Researchers at the Children’s Hospital of Philadelphia (CHOP) have developed a new tool, the Methylation Screening Array (MSA), to explore DNA methylation-mediated regulation of genes. This innovation is intended to shed light on complex human traits such as aging and disease risk. The findings, which are detailed in Cell Genomics, represent the first data set to dissect two forms of DNA methylation—5-methylcytosine and 5-hydroxymethylcytosine.
Epigenome-wide association studies (EWASs) are becoming crucial for understanding the connection between epigenetics and complex human traits. These studies provide insights into how changes in DNA affect health, behavior, or disease risk. Previous tools had limitations that this new dataset aims to overcome.
“Our dataset introduces a focused, scalable, and biologically nuanced tool for epigenetic screening,” said Wanding Zhou, PhD, a lead study author and computational scientist in CHOP’s Center for Computational and Genomic Medicine. “The MSA opens the door for exploring epigenetic mechanisms across tissues, aging, environmental exposures and diverse populations.”
The researchers conducted extensive meta-analyses of human EWASs to develop the MSA for screening trait epigenetic associations. The MSA measures subtle DNA changes by detecting three key forms of cytosine—unmodified, 5-methylcytosine (5mC), and 5-hydroxymethylcytosine (5hmC).

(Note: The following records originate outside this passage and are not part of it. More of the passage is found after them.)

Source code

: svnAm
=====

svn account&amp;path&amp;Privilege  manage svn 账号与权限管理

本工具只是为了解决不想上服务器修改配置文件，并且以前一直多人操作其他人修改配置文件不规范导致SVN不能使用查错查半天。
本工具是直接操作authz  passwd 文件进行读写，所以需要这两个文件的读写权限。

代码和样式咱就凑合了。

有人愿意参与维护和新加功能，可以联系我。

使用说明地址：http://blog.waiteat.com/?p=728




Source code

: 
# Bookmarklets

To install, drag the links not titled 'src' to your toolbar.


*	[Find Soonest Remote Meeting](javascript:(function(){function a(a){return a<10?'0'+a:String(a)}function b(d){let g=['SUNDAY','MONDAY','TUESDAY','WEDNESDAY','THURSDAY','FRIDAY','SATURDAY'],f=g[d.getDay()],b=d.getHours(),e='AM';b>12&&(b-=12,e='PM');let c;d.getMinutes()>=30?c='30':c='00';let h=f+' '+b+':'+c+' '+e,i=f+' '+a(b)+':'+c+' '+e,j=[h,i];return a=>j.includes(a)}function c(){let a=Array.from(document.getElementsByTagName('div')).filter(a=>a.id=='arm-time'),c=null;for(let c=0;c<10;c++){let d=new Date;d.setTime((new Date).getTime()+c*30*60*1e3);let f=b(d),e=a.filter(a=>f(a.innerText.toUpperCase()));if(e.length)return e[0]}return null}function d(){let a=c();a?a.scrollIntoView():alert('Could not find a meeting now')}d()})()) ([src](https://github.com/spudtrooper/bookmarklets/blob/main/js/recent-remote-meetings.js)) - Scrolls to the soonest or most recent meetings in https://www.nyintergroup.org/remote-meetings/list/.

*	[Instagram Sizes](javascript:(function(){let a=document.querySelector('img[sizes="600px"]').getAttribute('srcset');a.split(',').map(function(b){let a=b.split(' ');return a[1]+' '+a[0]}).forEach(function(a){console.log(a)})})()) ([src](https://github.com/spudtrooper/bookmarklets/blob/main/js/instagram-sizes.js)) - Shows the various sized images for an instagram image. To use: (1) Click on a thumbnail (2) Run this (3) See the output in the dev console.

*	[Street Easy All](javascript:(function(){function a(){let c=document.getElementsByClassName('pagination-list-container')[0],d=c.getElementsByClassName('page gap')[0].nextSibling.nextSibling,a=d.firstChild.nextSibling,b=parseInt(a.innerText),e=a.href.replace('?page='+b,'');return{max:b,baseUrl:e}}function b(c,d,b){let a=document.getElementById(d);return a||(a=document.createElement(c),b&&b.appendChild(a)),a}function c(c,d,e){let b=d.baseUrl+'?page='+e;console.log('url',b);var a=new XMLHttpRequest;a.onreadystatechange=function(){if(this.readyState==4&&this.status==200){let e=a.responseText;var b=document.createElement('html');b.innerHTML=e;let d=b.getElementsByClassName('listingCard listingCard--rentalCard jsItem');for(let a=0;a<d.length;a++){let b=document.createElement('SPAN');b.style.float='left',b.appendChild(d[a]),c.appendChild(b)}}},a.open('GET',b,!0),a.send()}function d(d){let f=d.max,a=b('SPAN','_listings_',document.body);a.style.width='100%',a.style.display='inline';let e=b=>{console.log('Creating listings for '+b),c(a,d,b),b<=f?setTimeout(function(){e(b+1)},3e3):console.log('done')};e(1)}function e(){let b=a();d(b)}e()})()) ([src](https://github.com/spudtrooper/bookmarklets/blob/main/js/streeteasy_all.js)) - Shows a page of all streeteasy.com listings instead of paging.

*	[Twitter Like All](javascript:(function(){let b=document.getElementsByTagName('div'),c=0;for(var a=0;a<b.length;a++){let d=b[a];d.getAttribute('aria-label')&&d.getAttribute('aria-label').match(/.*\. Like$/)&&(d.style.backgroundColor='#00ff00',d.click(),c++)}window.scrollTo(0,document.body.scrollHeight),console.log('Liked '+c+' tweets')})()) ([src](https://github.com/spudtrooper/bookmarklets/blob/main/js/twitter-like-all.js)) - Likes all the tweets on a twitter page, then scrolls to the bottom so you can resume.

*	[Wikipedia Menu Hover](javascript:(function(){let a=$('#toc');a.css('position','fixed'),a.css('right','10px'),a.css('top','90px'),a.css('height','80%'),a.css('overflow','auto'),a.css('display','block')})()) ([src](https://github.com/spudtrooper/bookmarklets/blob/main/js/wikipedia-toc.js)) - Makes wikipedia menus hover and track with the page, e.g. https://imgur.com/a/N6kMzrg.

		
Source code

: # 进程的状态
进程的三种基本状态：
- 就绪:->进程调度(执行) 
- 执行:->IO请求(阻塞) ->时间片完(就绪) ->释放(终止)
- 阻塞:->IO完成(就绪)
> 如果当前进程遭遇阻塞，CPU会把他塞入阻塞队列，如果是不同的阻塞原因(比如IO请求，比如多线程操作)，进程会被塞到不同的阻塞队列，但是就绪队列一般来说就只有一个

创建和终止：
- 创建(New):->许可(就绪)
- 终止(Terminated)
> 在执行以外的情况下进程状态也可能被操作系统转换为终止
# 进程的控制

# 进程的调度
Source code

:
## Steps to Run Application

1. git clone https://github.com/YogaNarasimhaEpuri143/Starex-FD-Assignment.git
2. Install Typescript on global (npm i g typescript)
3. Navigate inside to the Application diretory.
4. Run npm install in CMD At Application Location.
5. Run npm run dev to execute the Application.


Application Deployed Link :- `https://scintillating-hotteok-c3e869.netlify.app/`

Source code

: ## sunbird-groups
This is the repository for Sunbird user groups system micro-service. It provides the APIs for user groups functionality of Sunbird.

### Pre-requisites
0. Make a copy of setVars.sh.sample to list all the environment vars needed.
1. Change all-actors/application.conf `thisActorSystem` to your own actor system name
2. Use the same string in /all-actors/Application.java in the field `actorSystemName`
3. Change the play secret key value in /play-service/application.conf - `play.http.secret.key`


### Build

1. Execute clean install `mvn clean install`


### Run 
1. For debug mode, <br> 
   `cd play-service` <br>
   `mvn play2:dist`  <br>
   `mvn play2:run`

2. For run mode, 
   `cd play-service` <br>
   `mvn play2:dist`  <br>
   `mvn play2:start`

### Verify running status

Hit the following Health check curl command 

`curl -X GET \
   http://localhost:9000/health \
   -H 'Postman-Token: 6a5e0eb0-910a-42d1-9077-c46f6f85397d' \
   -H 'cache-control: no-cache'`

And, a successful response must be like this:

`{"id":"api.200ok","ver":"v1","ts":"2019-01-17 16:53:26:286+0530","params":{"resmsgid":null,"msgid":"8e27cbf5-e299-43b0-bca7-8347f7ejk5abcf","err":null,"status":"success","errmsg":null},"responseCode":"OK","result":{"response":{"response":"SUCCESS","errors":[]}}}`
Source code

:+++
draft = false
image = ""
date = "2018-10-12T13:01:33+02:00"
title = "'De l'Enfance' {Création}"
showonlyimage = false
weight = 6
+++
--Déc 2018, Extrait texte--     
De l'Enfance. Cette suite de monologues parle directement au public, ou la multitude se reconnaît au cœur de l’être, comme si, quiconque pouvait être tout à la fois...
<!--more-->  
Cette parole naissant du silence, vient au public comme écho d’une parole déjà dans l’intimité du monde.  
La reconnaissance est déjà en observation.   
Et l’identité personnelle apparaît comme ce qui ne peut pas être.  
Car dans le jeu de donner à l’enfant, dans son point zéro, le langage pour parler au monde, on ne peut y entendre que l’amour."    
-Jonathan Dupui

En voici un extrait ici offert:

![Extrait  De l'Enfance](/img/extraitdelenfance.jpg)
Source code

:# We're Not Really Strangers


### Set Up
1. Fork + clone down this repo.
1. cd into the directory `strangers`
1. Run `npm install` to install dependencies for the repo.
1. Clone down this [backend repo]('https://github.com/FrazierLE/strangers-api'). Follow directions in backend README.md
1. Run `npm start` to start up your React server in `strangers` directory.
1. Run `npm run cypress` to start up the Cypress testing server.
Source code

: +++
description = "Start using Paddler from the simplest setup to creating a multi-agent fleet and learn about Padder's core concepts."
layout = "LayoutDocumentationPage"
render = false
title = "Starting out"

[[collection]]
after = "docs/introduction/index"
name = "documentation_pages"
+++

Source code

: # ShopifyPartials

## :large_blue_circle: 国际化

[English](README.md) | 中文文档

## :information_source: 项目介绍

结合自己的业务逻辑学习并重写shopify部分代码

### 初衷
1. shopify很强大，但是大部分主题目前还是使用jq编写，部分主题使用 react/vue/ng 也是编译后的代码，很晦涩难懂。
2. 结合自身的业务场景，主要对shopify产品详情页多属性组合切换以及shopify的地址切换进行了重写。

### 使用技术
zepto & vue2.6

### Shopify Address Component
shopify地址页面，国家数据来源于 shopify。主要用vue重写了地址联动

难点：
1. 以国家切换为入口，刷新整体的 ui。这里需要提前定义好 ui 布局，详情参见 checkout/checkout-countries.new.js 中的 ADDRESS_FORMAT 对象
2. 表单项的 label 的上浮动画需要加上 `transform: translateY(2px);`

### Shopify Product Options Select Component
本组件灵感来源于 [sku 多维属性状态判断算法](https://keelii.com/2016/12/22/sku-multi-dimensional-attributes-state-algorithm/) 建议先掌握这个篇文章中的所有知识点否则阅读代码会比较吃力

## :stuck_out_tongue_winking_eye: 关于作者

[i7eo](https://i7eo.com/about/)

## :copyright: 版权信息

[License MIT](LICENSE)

Based on their dataset, they characterized tissue-specific methylation biology and trait associations with genetic and epigenetic variations. They integrated MSA data with existing models to predict human traits accurately.
The study also revealed that the epigenetic marker 5hmC varies widely between tissues and plays a significant role in aging processes. The 5hmC-aging EWAS found both universal and tissue-specific methylation changes with age.
CHOP led the design, analysis, software development, paper drafting, and revision efforts with support from researchers at the Perelman School of Medicine at the University of Pennsylvania.
Funding was provided in part by several National Institute of Health grants: P30 AI045008, P30 CA016520, SCR 022380, R35-GM146978, and R01-HG010646.
Goldberg et al.’s study titled “Scalable Screening of Ternary-Code DNA Methylation Dynamics Associated with Human Traits” is available online as of July 3, 2025.